### Exercise instructions:
Scan the data for "values" and copy the lines it appears in.

### Stored data:
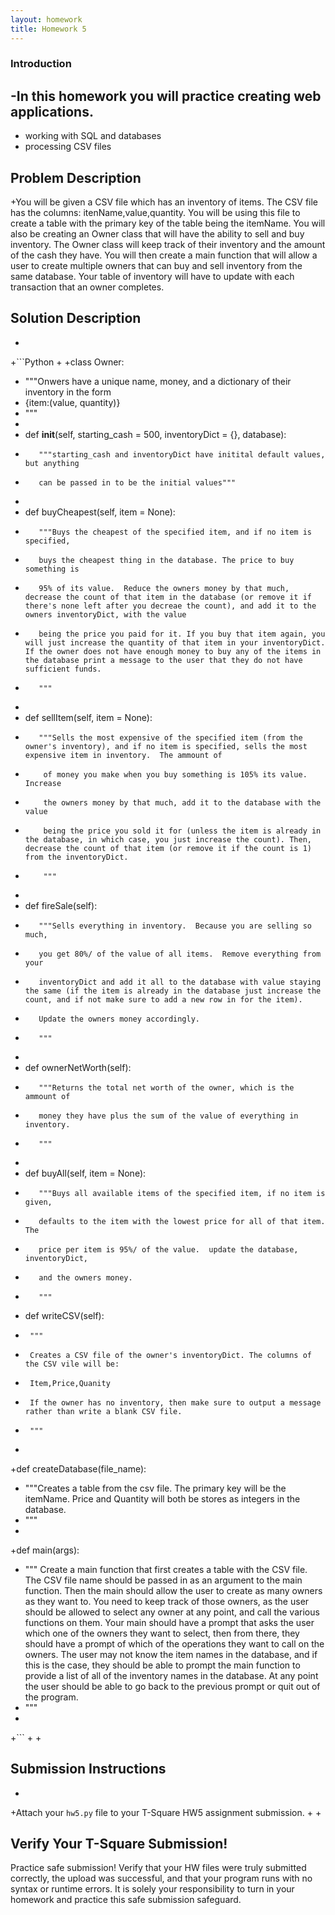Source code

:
 ```yaml
---
layout: homework
title: Homework 5
---
```


### Introduction
  
 -In this homework you will practice creating web applications.
 -
 + working with SQL and databases
 + processing CSV files
## Problem Description
  
 +You will be given a CSV file which has an inventory of items. The CSV file has the columns: itenName,value,quantity. You will be using this file to create a table with the primary key of the table being the itemName. You will also be creating an Owner class that will have the ability to sell and buy inventory. The Owner class will keep track of their inventory and the amount of the cash they have. You will then create a main function that will allow a user to create multiple owners that can buy and sell inventory from the same database. Your table of inventory will have to update with each transaction that an owner completes.

## Solution Description
 + 
 +```Python
 +
 +class Owner:
 +    """Onwers have a unique name, money, and a dictionary of their inventory in the form
 +    {item:(value, quantity)}
 +    """
 +
 +    def __init__(self, starting_cash = 500, inventoryDict = {}, database):
 +        """starting_cash and inventoryDict have initital default values, but anything
 +        can be passed in to be the initial values"""
 +
 +    def buyCheapest(self, item = None):
 +        """Buys the cheapest of the specified item, and if no item is specified,
 +        buys the cheapest thing in the database. The price to buy something is
 +        95% of its value.  Reduce the owners money by that much, decrease the count of that item in the database (or remove it if there's none left after you decreae the count), and add it to the owners inventoryDict, with the value
 +        being the price you paid for it. If you buy that item again, you will just increase the quantity of that item in your inventoryDict. If the owner does not have enough money to buy any of the items in the database print a message to the user that they do not have sufficient funds.
 +        """
 +
 +    def sellItem(self, item = None):
 +        """Sells the most expensive of the specified item (from the owner's inventory), and if no item is specified, sells the most expensive item in inventory.  The ammount of
 +         of money you make when you buy something is 105% its value. Increase
 +         the owners money by that much, add it to the database with the value
 +         being the price you sold it for (unless the item is already in the database, in which case, you just increase the count). Then, decrease the count of that item (or remove it if the count is 1) from the inventoryDict. 
 +         """
 +
 +    def fireSale(self):
 +        """Sells everything in inventory.  Because you are selling so much,
 +        you get 80%/ of the value of all items.  Remove everything from your
 +        inventoryDict and add it all to the database with value staying the same (if the item is already in the database just increase the count, and if not make sure to add a new row in for the item).
 +        Update the owners money accordingly.
 +        """
 +
 +    def ownerNetWorth(self):
 +        """Returns the total net worth of the owner, which is the ammount of
 +        money they have plus the sum of the value of everything in inventory.
 +        """
 +
 +    def buyAll(self, item = None):
 +        """Buys all available items of the specified item, if no item is given,
 +        defaults to the item with the lowest price for all of that item.  The
 +        price per item is 95%/ of the value.  update the database, inventoryDict,
 +        and the owners money.
 +        """
 +    def writeCSV(self):
 +    	"""
 +    	Creates a CSV file of the owner's inventoryDict. The columns of the CSV vile will be:
 +    	Item,Price,Quanity
 +    	If the owner has no inventory, then make sure to output a message rather than write a blank CSV file.
 +    	"""
 +
 +def createDatabase(file_name):
 +    """Creates a table from the csv file. The primary key will be the itemName. Price and Quantity will both be stores as integers in the database.
 +    """
 +
 +def main(args):
 +    """ Create a main function that first creates a table with the CSV file. The CSV file name should be passed in as an argument to the main function. Then the main should allow the user to create as many owners as they want to. You need to keep track of those owners, as the user should be allowed to select any owner at any point, and call the various functions on them. Your main should have a prompt that asks the user which one of the owners they want to select, then from there, they should have a prompt of which of the operations they want to call on the owners. The user may not know the item names in the database, and if this is the case, they should be able to prompt the main function to provide a list of all of the inventory names in the database. At any point the user should be able to go back to the previous prompt or quit out of the program.
 +    """
 +
 +```
 +
 +
  
## Submission Instructions
  
 +
 +Attach your `hw5.py` file to your T-Square HW5 assignment submission.
 +
 +
 ## Verify Your T-Square Submission!
  
  Practice safe submission! Verify that your HW files were truly submitted correctly, the upload was successful, and that your program runs with no syntax or runtime errors. It is solely your responsibility to turn in your homework and practice this safe submission safeguard.
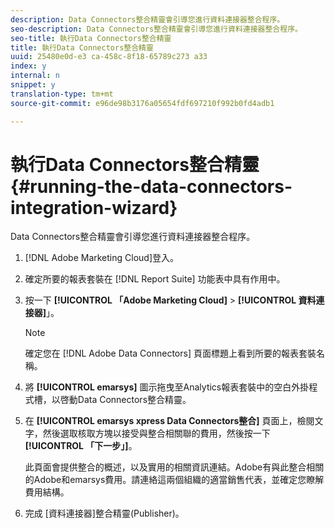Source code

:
 ```yaml
---
description: Data Connectors整合精靈會引導您進行資料連接器整合程序。
seo-description: Data Connectors整合精靈會引導您進行資料連接器整合程序。
seo-title: 執行Data Connectors整合精靈
title: 執行Data Connectors整合精靈
uuid: 25480e0d-e3 ca-458c-8f18-65789c273 a33
index: y
internal: n
snippet: y
translation-type: tm+mt
source-git-commit: e96de98b3176a05654fdf697210f992b0fd4adb1

---
```



# 執行Data Connectors整合精靈{#running-the-data-connectors-integration-wizard}

Data Connectors整合精靈會引導您進行資料連接器整合程序。

1. [!DNL Adobe Marketing Cloud]登入。
1. 確定所要的報表套裝在 [!DNL Report Suite] 功能表中具有作用中。
1. 按一下 **[!UICONTROL 「Adobe Marketing Cloud]** &gt; **[!UICONTROL 資料連接器]**」。

   >[!NOTE]
   >
   >確定您在 [!DNL Adobe Data Connectors] 頁面標題上看到所要的報表套裝名稱。

1. 將 **[!UICONTROL emarsys]** 圖示拖曳至Analytics報表套裝中的空白外掛程式槽，以啓動Data Connectors整合精靈。
1. 在 **[!UICONTROL emarsys xpress Data Connectors整合]** 頁面上，檢閱文字，然後選取核取方塊以接受與整合相關聯的費用，然後按一下 **[!UICONTROL 「下一步」]**。

   此頁面會提供整合的概述，以及實用的相關資訊連結。Adobe有與此整合相關的Adobe和emarsys費用。請連絡這兩個組織的適當銷售代表，並確定您瞭解費用結構。
1. 完成 [資料連接器]整合精靈(Publisher)。
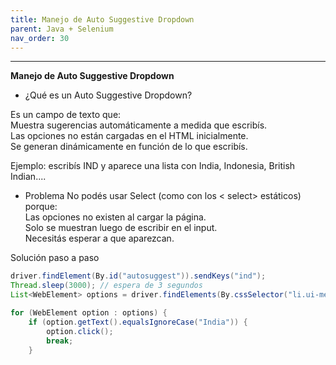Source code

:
 ```yaml
---
title: Manejo de Auto Suggestive Dropdown
parent: Java + Selenium
nav_order: 30
---
```



************

**Manejo de Auto Suggestive Dropdown**  
- ¿Qué es un Auto Suggestive Dropdown?  

Es un campo de texto que:  
Muestra sugerencias automáticamente a medida que escribís.  
Las opciones no están cargadas en el HTML inicialmente.  
Se generan dinámicamente en función de lo que escribís.  

Ejemplo: escribís IND y aparece una lista con India, Indonesia, British Indian....  

- Problema
No podés usar Select (como con los < select> estáticos) porque:   
Las opciones no existen al cargar la página.  
Solo se muestran luego de escribir en el input.  
Necesitás esperar a que aparezcan.  

Solución paso a paso  

```java
driver.findElement(By.id("autosuggest")).sendKeys("ind");  
Thread.sleep(3000); // espera de 3 segundos  
List<WebElement> options = driver.findElements(By.cssSelector("li.ui-menu-item a"));  

for (WebElement option : options) {
    if (option.getText().equalsIgnoreCase("India")) {
        option.click();
        break;
    }  

```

### Result below:
 +        """starting_cash and inventoryDict have initital default values, but anything
 +        can be passed in to be the initial values"""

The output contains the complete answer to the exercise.